## What to do
Below are several entries. Transcribe exactly those lines that fall from the one with "1.6054641803381868 × 10^277 |" through the one with "The following Geo", end lines included.

## Exercise materials

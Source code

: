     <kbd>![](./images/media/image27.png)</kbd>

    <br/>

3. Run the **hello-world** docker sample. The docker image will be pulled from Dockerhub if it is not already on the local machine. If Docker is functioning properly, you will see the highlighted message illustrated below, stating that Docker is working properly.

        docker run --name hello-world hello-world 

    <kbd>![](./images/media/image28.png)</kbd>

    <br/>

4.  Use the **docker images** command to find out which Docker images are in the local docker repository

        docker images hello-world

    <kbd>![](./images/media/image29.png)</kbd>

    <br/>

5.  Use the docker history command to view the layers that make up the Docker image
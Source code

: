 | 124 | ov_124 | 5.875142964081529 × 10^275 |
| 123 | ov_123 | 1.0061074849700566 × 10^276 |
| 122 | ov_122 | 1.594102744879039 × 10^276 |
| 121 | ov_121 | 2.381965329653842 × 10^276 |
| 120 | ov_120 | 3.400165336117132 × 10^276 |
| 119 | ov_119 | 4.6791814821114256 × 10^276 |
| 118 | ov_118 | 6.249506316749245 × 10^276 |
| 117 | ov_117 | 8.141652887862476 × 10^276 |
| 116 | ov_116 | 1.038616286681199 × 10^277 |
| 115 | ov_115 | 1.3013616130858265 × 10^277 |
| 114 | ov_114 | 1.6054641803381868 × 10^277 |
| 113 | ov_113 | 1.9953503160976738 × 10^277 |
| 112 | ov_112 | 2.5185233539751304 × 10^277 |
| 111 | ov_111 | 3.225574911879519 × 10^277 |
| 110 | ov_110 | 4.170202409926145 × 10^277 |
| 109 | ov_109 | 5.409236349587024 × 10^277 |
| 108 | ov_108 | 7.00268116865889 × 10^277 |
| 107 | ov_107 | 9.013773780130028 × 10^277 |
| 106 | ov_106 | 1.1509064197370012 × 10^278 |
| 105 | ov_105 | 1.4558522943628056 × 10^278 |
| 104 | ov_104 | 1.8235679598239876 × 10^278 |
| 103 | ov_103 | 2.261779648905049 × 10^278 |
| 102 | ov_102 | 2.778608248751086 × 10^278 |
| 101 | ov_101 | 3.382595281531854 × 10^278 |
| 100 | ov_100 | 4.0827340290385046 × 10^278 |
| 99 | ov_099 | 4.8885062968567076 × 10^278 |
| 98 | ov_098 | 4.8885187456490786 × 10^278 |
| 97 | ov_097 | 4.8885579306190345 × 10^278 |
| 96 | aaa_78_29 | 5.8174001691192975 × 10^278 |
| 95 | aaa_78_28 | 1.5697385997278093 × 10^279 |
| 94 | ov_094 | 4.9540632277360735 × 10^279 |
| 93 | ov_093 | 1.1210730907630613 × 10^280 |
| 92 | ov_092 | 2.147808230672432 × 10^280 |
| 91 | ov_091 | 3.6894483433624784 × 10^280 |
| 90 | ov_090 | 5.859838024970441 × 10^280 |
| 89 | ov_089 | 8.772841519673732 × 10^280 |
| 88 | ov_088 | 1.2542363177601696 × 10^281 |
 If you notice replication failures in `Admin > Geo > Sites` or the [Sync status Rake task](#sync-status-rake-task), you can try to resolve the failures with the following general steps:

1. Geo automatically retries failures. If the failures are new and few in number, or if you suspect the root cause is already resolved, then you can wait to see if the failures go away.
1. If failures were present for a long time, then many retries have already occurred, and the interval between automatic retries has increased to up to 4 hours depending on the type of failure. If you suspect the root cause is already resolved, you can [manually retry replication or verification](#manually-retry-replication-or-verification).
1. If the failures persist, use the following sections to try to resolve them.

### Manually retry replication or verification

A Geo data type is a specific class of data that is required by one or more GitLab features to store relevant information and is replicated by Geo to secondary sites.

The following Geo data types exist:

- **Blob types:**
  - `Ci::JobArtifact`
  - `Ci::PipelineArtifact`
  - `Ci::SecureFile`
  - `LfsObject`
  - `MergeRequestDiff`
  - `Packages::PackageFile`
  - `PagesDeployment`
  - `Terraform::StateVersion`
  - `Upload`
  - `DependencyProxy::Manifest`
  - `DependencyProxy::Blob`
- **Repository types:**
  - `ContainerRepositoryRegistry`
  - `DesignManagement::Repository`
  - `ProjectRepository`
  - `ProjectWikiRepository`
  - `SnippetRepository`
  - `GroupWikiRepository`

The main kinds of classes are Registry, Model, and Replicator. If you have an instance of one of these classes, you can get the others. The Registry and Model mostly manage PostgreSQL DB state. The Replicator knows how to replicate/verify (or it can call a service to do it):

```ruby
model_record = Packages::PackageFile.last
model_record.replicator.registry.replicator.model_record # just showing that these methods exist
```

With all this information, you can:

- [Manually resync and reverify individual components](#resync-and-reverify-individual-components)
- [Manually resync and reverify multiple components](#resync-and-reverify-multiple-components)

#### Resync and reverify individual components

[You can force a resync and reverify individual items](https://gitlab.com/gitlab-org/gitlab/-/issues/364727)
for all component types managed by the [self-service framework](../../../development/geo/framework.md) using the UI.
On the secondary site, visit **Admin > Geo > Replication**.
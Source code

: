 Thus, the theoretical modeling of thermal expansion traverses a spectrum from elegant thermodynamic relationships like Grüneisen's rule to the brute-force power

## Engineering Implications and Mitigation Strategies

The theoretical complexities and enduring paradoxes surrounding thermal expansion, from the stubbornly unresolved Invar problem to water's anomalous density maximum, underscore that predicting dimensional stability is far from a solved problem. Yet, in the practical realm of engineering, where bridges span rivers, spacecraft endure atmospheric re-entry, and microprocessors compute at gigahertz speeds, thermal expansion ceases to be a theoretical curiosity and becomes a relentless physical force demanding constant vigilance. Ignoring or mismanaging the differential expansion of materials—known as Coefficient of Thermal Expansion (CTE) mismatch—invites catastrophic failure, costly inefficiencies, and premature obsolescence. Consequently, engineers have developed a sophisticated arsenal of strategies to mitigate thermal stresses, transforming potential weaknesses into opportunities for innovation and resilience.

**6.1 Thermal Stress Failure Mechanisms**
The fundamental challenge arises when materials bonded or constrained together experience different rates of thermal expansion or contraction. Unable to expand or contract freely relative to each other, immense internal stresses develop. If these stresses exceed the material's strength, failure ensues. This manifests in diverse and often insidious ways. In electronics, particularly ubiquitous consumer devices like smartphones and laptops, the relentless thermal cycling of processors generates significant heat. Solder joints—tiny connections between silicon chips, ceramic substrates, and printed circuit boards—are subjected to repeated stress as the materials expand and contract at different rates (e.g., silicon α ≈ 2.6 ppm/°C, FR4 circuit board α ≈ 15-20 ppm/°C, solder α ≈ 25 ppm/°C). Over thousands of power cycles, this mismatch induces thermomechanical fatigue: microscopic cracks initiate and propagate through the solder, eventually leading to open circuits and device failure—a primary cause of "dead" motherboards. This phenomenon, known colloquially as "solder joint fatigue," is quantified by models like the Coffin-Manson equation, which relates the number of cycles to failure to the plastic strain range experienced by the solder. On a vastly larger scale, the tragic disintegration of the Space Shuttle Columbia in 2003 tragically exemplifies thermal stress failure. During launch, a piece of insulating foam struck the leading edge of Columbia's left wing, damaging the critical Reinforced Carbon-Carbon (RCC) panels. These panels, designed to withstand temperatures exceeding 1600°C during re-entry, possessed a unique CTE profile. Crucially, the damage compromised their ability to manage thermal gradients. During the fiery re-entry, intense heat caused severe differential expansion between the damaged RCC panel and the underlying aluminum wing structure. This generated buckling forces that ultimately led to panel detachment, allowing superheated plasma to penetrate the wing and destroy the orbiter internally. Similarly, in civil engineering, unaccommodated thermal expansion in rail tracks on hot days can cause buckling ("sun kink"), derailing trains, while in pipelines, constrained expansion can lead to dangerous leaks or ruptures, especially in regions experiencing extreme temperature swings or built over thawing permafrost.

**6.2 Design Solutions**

## Solution
| 114 | ov_114 | 1.6054641803381868 × 10^277 |
| 113 | ov_113 | 1.9953503160976738 × 10^277 |
| 112 | ov_112 | 2.5185233539751304 × 10^277 |
| 111 | ov_111 | 3.225574911879519 × 10^277 |
| 110 | ov_110 | 4.170202409926145 × 10^277 |
| 109 | ov_109 | 5.409236349587024 × 10^277 |
| 108 | ov_108 | 7.00268116865889 × 10^277 |
| 107 | ov_107 | 9.013773780130028 × 10^277 |
| 106 | ov_106 | 1.1509064197370012 × 10^278 |
| 105 | ov_105 | 1.4558522943628056 × 10^278 |
| 104 | ov_104 | 1.8235679598239876 × 10^278 |
| 103 | ov_103 | 2.261779648905049 × 10^278 |
| 102 | ov_102 | 2.778608248751086 × 10^278 |
| 101 | ov_101 | 3.382595281531854 × 10^278 |
| 100 | ov_100 | 4.0827340290385046 × 10^278 |
| 99 | ov_099 | 4.8885062968567076 × 10^278 |
| 98 | ov_098 | 4.8885187456490786 × 10^278 |
| 97 | ov_097 | 4.8885579306190345 × 10^278 |
| 96 | aaa_78_29 | 5.8174001691192975 × 10^278 |
| 95 | aaa_78_28 | 1.5697385997278093 × 10^279 |
| 94 | ov_094 | 4.9540632277360735 × 10^279 |
| 93 | ov_093 | 1.1210730907630613 × 10^280 |
| 92 | ov_092 | 2.147808230672432 × 10^280 |
| 91 | ov_091 | 3.6894483433624784 × 10^280 |
| 90 | ov_090 | 5.859838024970441 × 10^280 |
| 89 | ov_089 | 8.772841519673732 × 10^280 |
| 88 | ov_088 | 1.2542363177601696 × 10^281 |
 If you notice replication failures in `Admin > Geo > Sites` or the [Sync status Rake task](#sync-status-rake-task), you can try to resolve the failures with the following general steps:

1. Geo automatically retries failures. If the failures are new and few in number, or if you suspect the root cause is already resolved, then you can wait to see if the failures go away.
1. If failures were present for a long time, then many retries have already occurred, and the interval between automatic retries has increased to up to 4 hours depending on the type of failure. If you suspect the root cause is already resolved, you can [manually retry replication or verification](#manually-retry-replication-or-verification).
1. If the failures persist, use the following sections to try to resolve them.

### Manually retry replication or verification

A Geo data type is a specific class of data that is required by one or more GitLab features to store relevant information and is replicated by Geo to secondary sites.

The following Geo data types exist:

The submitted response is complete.